Personal Incident Response
In my daily work, I’m involved in cyber incident response planning and triage. This involves coordinating with many teams, experts and managers that all have their own vision on the best course of action. But the last time I had a data leak in my home network, it was just me and a friend that happened to be over for dinner and we did just fine.
The situation
After dinner, as we were talking about a work-related project, I pulled out my phone to show an email I had received earlier that day. But a different email caught my eye, one I had seemingly sent to myself. Now I do indeed sometimes send myself emails as reminders, but not with the title “ password is ”, I had been hacked.
Stay Calm
During my daily work, I always tell my clients the first thing you need to do during every incident is; breathe. This short breath is meant to let the initial shock pass, this way you are ready to make appropriate and correct decisions.
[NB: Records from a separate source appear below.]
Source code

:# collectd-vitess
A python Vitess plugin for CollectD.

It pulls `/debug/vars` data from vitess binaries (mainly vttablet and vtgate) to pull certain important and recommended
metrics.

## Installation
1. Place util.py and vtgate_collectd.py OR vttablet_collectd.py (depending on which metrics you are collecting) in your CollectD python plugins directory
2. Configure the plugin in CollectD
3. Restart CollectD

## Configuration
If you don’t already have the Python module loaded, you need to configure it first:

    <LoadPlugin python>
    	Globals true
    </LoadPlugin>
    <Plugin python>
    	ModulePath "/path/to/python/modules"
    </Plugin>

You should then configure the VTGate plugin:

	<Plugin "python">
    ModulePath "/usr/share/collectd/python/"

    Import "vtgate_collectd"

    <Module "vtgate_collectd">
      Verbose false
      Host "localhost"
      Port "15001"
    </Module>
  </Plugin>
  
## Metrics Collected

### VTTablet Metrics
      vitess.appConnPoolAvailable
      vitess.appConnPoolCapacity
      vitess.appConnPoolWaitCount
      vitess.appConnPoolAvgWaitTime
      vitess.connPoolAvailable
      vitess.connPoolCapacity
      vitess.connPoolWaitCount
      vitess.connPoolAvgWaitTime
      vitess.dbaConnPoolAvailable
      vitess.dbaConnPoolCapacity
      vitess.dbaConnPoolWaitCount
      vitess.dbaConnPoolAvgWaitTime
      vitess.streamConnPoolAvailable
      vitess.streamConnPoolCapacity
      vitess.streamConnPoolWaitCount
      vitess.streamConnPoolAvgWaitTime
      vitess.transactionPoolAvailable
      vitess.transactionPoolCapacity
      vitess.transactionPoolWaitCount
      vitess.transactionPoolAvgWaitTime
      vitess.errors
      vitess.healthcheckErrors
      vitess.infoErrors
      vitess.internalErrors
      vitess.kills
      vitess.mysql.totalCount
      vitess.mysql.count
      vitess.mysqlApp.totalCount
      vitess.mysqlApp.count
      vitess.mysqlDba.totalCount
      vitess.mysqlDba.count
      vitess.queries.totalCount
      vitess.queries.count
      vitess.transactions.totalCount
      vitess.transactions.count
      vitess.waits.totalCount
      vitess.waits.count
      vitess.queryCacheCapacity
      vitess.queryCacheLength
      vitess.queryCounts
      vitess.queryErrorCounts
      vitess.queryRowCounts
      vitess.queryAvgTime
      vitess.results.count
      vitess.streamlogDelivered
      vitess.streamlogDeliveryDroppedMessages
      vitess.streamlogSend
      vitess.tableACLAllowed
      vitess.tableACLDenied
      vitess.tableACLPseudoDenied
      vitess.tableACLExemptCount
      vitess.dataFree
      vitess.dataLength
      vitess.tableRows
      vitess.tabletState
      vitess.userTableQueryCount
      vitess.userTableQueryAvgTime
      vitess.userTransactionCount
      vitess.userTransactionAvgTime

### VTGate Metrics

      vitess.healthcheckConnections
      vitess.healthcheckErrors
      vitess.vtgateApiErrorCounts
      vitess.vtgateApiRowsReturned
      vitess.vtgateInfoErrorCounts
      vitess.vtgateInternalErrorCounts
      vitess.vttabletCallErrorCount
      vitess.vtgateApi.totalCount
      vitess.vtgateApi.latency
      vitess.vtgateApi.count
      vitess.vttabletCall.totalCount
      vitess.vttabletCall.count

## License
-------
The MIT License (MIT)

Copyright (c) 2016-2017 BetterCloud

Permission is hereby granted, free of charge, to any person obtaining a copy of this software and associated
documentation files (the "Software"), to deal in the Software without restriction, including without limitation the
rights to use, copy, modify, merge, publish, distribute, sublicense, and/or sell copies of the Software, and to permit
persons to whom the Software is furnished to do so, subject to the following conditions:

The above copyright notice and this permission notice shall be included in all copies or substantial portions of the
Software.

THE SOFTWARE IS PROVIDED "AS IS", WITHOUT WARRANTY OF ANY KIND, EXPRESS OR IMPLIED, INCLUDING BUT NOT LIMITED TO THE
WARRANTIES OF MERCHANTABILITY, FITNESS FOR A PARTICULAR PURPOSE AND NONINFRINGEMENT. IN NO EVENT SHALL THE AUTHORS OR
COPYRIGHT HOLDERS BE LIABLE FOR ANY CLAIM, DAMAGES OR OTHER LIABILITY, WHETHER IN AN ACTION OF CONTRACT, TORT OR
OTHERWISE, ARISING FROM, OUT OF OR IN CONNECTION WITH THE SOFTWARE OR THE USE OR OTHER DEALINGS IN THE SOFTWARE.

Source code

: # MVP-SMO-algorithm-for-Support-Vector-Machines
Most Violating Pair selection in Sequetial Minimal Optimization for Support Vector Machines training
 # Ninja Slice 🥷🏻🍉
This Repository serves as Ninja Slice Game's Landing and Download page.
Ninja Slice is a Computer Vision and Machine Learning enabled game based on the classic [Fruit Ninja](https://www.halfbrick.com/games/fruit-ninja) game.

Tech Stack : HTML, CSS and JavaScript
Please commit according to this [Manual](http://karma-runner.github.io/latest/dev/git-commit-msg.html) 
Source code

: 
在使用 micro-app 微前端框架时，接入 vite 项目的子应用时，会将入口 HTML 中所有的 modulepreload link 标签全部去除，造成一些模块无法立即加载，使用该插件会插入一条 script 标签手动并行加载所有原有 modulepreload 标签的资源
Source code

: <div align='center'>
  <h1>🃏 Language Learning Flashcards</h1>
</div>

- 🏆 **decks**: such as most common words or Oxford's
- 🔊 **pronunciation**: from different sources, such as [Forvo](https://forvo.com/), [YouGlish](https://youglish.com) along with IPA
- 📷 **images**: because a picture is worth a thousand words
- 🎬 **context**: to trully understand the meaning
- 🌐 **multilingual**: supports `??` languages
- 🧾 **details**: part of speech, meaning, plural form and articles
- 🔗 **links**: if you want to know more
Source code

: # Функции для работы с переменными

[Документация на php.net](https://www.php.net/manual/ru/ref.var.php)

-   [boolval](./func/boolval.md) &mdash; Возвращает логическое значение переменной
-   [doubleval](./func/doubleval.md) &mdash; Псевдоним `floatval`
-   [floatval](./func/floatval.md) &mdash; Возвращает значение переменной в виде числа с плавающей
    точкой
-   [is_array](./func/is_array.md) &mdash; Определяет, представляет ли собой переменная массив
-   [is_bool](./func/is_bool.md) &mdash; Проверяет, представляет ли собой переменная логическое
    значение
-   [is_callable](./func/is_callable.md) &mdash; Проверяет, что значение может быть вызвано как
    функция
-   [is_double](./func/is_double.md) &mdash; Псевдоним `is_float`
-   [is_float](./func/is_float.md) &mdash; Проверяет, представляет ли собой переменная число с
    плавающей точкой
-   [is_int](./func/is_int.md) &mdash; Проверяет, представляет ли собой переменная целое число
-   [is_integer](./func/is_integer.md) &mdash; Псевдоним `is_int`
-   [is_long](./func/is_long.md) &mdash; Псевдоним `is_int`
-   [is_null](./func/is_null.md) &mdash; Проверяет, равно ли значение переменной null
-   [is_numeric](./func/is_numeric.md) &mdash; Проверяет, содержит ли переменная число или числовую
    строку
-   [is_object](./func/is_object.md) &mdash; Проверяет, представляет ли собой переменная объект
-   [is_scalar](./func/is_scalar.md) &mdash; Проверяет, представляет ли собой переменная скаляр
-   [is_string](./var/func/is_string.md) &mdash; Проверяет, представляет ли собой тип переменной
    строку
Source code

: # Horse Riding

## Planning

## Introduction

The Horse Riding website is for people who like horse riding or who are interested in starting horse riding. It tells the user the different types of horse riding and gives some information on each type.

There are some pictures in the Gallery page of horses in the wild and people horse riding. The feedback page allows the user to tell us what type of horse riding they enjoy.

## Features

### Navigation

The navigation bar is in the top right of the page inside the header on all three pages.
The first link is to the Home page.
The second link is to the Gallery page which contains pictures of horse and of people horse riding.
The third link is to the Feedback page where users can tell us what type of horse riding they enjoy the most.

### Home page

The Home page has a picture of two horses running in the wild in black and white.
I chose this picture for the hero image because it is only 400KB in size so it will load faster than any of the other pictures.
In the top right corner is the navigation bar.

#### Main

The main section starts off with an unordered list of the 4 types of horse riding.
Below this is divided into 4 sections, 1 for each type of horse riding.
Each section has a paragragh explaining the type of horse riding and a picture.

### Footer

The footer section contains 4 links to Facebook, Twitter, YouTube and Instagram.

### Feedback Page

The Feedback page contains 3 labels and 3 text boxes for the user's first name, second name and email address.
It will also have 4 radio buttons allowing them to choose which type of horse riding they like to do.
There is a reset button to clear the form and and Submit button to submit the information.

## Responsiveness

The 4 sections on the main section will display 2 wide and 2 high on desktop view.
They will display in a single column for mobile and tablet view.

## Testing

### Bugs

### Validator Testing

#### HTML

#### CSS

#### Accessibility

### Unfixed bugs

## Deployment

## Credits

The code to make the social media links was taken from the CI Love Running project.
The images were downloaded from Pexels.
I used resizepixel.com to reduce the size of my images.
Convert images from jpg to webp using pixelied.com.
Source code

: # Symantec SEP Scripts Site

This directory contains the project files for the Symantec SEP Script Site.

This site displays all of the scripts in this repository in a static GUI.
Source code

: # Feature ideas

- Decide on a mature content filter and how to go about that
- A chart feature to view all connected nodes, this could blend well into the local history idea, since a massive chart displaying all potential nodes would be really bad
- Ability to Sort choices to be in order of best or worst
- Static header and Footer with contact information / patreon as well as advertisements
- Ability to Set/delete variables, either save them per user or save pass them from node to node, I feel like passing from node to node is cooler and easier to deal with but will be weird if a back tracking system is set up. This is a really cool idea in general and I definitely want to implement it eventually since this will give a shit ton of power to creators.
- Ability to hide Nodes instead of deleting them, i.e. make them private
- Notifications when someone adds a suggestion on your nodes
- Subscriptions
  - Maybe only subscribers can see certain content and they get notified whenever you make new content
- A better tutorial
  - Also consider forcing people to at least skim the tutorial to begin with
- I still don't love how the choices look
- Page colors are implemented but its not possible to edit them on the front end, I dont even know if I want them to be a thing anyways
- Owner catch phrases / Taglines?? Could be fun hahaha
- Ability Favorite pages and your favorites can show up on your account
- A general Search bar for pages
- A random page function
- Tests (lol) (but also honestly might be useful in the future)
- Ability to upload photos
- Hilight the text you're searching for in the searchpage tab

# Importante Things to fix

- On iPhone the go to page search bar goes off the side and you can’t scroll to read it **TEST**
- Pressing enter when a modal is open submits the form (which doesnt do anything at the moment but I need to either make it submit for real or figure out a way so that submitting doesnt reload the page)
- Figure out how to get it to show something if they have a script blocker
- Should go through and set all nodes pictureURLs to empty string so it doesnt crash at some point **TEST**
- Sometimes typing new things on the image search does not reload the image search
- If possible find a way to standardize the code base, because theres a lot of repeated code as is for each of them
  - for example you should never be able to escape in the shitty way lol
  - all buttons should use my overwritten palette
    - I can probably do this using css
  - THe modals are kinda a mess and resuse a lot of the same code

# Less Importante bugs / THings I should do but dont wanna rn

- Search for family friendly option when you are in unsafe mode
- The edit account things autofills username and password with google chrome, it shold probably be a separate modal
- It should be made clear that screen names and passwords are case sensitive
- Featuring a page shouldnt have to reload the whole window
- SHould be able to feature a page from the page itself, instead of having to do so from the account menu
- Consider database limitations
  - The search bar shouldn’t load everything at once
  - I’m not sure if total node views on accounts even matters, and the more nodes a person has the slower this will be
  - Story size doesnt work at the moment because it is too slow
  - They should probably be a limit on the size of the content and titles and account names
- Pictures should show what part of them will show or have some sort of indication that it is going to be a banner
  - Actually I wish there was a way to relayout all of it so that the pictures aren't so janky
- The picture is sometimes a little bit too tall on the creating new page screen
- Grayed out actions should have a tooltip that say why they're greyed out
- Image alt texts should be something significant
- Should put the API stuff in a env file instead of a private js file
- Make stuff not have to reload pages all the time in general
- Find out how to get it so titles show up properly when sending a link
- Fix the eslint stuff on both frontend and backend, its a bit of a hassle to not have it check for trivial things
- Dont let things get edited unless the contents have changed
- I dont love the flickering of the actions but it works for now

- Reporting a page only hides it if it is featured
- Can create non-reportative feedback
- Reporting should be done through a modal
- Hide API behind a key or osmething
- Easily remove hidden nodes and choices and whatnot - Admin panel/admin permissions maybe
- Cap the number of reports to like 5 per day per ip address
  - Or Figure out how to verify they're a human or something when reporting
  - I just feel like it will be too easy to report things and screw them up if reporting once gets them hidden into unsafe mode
I would like to say this is what I did, but it was not. In my initial disbelief, I skimmed through the email. All I cared about was that this attacker had breached my email account, and by proxy, all accounts linked to it. From what I could see my password was now public.
Know who to call
The only thing I could think of doing was quickly change my password and verify my bank account hadn’t been pillaged. Everything seemed to be there. But I wanted to be sure nothing had been done in the background and manually checking all my accounts would take ages. My friend, who was calmly researching the attack while I was assessing the impact, pointed out that Gmail keeps track of login history. Looking at this information I could see that all logins were from either my home, work or mobile addresses. So how did he use my own email address to send me this threatening email?
Cover your bases
As I sat there baffled at the situation, I finally had time think about what I was seeing, instead of the blind flurry of response I was performing. I decided to go back to start and follow the basic incident response steps; Identify, Contain, Eradicate. As I was trying to identify what the actual incident was, I took a closer look at the email and concluded that;
o The sender had been spoofed
o The technical threat was gibberish
o The password was correct
The conclusion; my email password had been leaked, but the attacker wasn’t aware the password was correct. My assumption is that somewhere online I used this email and password for an account that had been leaked and was now being used in a ransom phishing campaign. Changing my password had re-secured my email and resolved the incident.
Lessons Learned
I wasted a lot of time by panicking. Once I started covering the basics like I do during my work, I quickly realized this wasn’t as big of an issue as I initially thought. Lesson learned:
o Stay calm and breath before you start responding. No matter the size of the incident.
o Don’t use the same password for different accounts or this will happen again.